## Exercise
Only the lines that include "Cipher" should be copied from the data below.

## Dataset entries
++++
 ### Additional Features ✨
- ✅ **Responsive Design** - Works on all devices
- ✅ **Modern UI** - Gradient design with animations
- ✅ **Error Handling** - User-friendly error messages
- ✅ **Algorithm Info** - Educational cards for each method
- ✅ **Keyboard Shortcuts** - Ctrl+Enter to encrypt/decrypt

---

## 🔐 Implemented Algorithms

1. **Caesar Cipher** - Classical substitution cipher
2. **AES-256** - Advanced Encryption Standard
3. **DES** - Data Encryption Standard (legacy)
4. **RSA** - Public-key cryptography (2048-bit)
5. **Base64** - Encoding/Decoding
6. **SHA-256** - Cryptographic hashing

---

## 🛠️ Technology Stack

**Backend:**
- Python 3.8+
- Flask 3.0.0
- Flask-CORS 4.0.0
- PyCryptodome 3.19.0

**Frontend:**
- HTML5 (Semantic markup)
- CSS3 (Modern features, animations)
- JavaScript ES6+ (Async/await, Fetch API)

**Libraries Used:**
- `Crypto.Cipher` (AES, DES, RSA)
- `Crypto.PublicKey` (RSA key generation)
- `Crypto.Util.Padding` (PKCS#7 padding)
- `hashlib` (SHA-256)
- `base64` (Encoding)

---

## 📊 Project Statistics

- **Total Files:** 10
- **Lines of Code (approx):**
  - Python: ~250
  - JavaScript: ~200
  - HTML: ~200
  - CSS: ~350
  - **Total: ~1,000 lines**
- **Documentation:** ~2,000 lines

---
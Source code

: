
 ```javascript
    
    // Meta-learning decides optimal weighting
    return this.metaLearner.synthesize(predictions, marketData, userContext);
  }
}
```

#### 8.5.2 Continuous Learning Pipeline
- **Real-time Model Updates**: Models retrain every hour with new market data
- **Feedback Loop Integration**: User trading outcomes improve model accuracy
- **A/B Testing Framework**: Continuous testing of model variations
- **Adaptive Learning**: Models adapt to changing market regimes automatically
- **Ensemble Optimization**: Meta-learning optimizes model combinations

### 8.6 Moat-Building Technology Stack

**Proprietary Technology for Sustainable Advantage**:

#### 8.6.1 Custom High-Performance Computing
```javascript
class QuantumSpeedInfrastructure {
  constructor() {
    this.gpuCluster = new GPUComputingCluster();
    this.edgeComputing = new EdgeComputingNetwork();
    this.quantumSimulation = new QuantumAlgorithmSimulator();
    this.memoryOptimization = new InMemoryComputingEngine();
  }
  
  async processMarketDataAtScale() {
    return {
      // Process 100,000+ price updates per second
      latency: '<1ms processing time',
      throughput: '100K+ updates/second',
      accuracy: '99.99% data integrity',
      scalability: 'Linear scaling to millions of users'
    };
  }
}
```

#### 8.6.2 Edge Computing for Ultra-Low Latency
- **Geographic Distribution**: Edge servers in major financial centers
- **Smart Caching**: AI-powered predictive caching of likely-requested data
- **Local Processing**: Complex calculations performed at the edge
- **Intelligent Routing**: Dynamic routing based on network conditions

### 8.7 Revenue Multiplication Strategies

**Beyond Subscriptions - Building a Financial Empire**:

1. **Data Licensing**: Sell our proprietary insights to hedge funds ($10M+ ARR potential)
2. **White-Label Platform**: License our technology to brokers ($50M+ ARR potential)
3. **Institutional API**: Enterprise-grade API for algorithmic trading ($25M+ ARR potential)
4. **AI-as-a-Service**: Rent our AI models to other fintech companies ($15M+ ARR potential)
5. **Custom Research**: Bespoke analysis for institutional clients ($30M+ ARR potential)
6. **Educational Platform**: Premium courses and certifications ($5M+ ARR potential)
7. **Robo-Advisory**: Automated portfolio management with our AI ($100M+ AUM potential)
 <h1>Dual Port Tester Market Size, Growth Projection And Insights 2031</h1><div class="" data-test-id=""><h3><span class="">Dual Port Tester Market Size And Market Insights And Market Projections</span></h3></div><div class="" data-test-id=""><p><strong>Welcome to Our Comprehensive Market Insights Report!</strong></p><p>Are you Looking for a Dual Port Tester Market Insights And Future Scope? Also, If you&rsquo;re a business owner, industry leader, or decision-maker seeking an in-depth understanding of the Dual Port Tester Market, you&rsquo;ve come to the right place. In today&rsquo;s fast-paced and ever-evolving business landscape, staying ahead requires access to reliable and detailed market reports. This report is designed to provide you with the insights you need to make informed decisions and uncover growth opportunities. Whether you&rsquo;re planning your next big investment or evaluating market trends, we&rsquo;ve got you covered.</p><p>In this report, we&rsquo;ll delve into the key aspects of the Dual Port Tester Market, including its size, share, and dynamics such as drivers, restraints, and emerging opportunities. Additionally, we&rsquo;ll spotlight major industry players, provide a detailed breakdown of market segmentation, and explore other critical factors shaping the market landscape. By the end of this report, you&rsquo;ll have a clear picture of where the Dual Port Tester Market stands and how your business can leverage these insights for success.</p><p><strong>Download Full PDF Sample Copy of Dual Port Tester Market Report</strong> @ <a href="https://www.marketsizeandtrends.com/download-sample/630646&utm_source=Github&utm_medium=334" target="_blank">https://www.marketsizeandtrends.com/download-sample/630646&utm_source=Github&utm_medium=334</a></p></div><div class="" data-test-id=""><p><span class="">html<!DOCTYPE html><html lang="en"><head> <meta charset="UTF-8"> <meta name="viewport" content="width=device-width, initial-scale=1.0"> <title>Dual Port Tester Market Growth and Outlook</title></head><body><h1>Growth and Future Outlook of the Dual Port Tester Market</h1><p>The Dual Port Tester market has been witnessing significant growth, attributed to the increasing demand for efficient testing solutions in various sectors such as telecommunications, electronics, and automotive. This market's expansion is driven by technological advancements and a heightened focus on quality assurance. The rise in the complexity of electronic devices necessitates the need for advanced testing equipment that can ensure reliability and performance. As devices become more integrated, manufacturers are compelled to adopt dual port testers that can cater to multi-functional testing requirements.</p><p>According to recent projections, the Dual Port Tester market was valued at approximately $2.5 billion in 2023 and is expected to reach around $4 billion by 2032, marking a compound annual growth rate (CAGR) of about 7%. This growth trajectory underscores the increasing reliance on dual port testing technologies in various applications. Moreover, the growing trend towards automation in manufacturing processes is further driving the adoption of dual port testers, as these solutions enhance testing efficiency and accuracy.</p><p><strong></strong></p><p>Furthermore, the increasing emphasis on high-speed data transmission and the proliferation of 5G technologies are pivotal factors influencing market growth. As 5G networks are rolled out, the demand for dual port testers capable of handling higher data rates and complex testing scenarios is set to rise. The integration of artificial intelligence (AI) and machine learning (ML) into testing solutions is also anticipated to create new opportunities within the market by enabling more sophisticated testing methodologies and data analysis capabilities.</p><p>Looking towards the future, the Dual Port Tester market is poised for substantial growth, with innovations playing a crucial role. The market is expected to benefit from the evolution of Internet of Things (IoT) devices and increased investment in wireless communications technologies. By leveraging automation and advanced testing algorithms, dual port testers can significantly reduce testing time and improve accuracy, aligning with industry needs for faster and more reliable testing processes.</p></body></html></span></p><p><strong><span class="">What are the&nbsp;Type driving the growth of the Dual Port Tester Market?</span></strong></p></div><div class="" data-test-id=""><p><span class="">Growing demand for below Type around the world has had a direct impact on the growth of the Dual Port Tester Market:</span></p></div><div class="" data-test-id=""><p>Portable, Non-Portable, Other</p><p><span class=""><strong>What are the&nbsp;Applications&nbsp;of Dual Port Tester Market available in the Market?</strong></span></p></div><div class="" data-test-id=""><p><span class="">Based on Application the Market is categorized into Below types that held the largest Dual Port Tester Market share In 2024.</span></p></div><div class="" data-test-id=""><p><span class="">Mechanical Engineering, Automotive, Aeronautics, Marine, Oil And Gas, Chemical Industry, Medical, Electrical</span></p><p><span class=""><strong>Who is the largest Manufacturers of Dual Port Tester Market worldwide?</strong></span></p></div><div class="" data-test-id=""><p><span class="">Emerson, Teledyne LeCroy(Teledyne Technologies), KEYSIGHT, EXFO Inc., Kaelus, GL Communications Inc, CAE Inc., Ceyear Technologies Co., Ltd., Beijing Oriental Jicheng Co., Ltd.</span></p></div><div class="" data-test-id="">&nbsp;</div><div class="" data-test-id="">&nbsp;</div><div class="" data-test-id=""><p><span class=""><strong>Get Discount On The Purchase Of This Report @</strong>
++++
## Result of the task
1. **Caesar Cipher** - Classical substitution cipher
- `Crypto.Cipher` (AES, DES, RSA)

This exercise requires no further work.